When Dana Tamim made the difficult decision to cancel her wedding in August, she was crushed.
"Honestly, I don't think that I'm ever going to get over it," she says.
The 24-year-old lives in Montreal and is Muslim. In her religion, she says, "you can't really live with someone unless you're married."
But Tamim and her fiancé had already signed the lease for a new apartment. They ended up having a quick ceremony to make things legal, so they could move in together.
Everything else — the flowers, the food, the decorations, the party — had to go, deposits and all.
"My sister and his brother are immunocompromised, so we weren't going to risk it," she says.
But Tamim says she has cried in private almost every day since.
"Maybe I'm embarrassing myself by even saying that," she says.
Tamim is far from alone in her sadness — or how she's reacting to it. As the coronavirus death toll continues to climb and millions are out of work or face eviction, people who aren't experiencing a worst-case scenario face pressure to stay grateful.
But experts say attempts to minimize losses by comparison won't ease the pain. Instead, there is a need to acknowledge and grieve, for losses both tangible and intangible, small and large.
"This is a trauma," says Thema Bryant-Davis, a psychologist. "And it shows up in different ways."
Bryant-Davis, a professor at Pepperdine University, an author and a podcast host, wants people to stop being ashamed of their grief, especially during the pandemic.
In particular, she warns against "toxic positivity," or the impulse to compare yourself or others with those in less fortunate circumstances. Bryant-Davis calls this practice "silencing" and unhelpful when it comes to processing loss.
Brandi Stevens, 21, can relate. She was devastated when her college graduation ceremony at the University of Miami was canceled because of coronavirus concerns. She had worked hard for three years, was graduating early and now, like Tamim, had to give up one of the crucial milestones humans use to map out their lives.
But she knew it was the right thing to do, so she "stayed positive" — until Dec. 12, two days after her graduation had been scheduled to happen.
"There was a football game," she says. "In the same location. Same stadium. With fans."
It was a "slap in the face," she says.
That kind of "2020-esque" pandemic-related experience is contributing to another massive loss: a sense of trust. Bryant-Davis hears it from her clients all the time, whether it's a fading of trust in the government, in the media or in each other.

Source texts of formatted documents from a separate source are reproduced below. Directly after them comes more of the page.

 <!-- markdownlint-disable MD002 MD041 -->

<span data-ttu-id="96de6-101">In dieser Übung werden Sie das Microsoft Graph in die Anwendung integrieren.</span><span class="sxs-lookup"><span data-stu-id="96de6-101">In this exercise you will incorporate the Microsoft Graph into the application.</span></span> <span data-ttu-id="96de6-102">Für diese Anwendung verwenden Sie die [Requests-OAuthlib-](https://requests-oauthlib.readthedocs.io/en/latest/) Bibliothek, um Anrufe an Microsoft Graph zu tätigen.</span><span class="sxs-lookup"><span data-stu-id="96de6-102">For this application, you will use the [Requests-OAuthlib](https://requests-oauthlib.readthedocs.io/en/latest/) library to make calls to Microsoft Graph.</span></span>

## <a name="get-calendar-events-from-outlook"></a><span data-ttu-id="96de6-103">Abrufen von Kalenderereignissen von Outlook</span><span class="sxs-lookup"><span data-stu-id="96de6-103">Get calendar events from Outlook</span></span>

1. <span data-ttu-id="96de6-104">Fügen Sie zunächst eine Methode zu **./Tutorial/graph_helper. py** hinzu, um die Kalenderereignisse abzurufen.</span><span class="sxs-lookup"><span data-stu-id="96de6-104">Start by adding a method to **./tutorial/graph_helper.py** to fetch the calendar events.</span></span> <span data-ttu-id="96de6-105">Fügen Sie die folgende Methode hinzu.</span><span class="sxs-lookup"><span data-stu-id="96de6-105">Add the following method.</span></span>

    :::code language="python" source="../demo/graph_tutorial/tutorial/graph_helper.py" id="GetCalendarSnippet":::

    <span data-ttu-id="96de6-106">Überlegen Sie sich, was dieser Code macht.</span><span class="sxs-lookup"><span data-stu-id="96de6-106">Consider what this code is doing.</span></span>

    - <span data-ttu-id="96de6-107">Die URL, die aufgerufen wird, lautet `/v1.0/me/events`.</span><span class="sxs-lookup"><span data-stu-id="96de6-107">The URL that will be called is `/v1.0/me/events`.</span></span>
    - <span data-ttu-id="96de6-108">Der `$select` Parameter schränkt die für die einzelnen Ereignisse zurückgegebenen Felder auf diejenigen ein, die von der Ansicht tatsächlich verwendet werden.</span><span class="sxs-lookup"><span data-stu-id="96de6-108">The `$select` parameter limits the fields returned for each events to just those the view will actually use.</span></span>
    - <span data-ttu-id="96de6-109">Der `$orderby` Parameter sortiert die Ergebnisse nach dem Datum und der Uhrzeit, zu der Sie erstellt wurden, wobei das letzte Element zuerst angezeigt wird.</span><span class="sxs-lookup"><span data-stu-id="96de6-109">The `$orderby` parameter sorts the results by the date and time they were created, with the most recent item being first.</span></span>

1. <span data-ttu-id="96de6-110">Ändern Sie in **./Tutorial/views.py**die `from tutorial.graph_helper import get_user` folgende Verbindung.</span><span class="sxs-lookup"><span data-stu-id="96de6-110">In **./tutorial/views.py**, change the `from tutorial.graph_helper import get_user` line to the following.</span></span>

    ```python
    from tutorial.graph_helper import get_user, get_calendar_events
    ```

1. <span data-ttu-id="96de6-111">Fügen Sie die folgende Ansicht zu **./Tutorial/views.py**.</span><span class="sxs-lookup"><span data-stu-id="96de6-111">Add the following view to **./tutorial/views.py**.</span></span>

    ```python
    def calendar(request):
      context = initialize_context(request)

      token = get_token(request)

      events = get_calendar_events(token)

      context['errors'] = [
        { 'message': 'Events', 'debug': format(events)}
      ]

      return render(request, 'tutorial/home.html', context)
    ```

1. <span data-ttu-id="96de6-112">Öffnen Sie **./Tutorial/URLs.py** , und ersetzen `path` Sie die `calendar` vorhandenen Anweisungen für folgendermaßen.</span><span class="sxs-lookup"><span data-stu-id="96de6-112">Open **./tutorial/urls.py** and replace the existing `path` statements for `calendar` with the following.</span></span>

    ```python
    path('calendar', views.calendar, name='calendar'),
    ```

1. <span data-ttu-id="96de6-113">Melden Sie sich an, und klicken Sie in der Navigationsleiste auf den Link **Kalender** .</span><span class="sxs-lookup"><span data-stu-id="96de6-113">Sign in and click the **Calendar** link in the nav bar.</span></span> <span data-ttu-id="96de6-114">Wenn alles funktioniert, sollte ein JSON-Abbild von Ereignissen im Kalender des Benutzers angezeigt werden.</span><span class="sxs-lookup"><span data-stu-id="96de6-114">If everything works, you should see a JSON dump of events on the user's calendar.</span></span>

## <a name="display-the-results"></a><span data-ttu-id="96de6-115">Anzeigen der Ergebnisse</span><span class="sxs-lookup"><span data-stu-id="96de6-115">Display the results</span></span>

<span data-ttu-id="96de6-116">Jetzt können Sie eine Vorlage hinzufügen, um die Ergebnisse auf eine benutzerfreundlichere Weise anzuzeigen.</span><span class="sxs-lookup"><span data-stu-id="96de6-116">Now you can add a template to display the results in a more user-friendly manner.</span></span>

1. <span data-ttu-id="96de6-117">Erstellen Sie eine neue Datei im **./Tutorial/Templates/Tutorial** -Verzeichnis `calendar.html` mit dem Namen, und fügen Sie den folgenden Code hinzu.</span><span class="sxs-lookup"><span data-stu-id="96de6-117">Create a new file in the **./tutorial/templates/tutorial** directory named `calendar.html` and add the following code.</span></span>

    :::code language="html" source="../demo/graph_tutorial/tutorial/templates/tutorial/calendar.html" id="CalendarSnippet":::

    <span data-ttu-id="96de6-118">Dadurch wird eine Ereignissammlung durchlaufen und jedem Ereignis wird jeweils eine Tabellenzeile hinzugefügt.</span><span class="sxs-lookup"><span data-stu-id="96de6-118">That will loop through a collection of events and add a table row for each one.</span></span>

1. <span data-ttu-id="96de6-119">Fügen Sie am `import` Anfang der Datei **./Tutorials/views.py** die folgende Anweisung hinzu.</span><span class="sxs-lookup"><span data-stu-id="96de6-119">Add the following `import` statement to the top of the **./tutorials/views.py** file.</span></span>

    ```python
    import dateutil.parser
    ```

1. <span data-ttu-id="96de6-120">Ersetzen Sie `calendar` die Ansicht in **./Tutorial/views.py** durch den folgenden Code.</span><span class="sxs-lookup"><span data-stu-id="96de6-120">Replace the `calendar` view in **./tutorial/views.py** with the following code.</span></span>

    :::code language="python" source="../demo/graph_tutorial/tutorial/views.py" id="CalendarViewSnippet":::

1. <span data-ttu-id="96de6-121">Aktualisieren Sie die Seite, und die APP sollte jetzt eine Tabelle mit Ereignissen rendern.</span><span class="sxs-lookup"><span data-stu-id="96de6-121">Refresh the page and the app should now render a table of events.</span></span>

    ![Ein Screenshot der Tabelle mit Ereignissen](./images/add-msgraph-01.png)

"A lot of people are saying, 'I'm getting to see a side of people that I didn't know,' '' says Bryant-Davis, who notes that it's an especially sharp loss for those with preexisting conditions and those who live in communities of color, where the coronavirus has hit hardest. "Feeling like 'I didn't realize so many people didn't care or didn't value my life.' And so that's been a painful piece for people to grieve and be aware of."
Tamim, the bride who canceled her wedding, knows that feeling well. She says she feels angry when she sees other people going ahead with their celebrations.
"How come they got to do it and I didn't?" she asks. "But then I remember that was kind of a stupid move on their part ... just selfish."
She says she still can't sit through a TV show or movie with a wedding scene.
"I skip it. I cannot watch it," she says, adding that her white dress is still hanging in her closet. She hasn't been able to bring herself to put it away.
And when that unacknowledged grief is allowed to stick around, stewing inside, there can be physical consequences.
"We carry a lot of stress in our bodies," says Bryant-Davis. "Sometimes we're saying, 'I'm not depressed.' But you have migraines. We're saying, 'I'm not worried about it,' but you're nauseous. Or a big one is we have a lot of backache. And so in psychology, we call that a 'somatic complaint': when there's a physical symptom without a medical explanation."
But mental health is a medical issue. Depression, anxiety and other emotional struggles can have lasting impacts that can be trickier to fix. As people continue to isolate, social safety nets vanish and people's well-being deteriorates. Eleanor Linebarry, a 15-year-old in Houston, says she has lost all of her friends during the pandemic.
"We all just sort of stopped talking to each other," she recalls. "I tried to get in touch, and none of them really wanted to."
At the beginning of the lockdowns, Linebarry says it was fun to stay home from school and schedule FaceTime or Zoom calls. But as the year dragged on, the calls dwindled. "It's really hard, because you feel so lonely."
Those feelings are a natural consequence of the pandemic, says Bryant-Davis, the psychologist.
"When there is a lack of structure or routine, it increases that feeling of loss, despair, disconnection and a sense of being out of control," she says.
So even when a loss is of something intangible — a sense of purpose, time, motivation, relevance — it's important to grieve it and reach out for help if you need it.
There will always be someone going through something that seems more serious. But that "toxic positivity" is masking a national sadness about this pandemic to which no one is immune.
"There is a gift for us in the truth-telling," says Bryant-Davis, who says it's urgent that we "stop pretending we're not hurting."
"We are complicated beings. You can have more than one feeling at the same time," she says. "You may be grateful that you have your health and still very disappointed about the losses of this year. And one doesn't cancel out the other."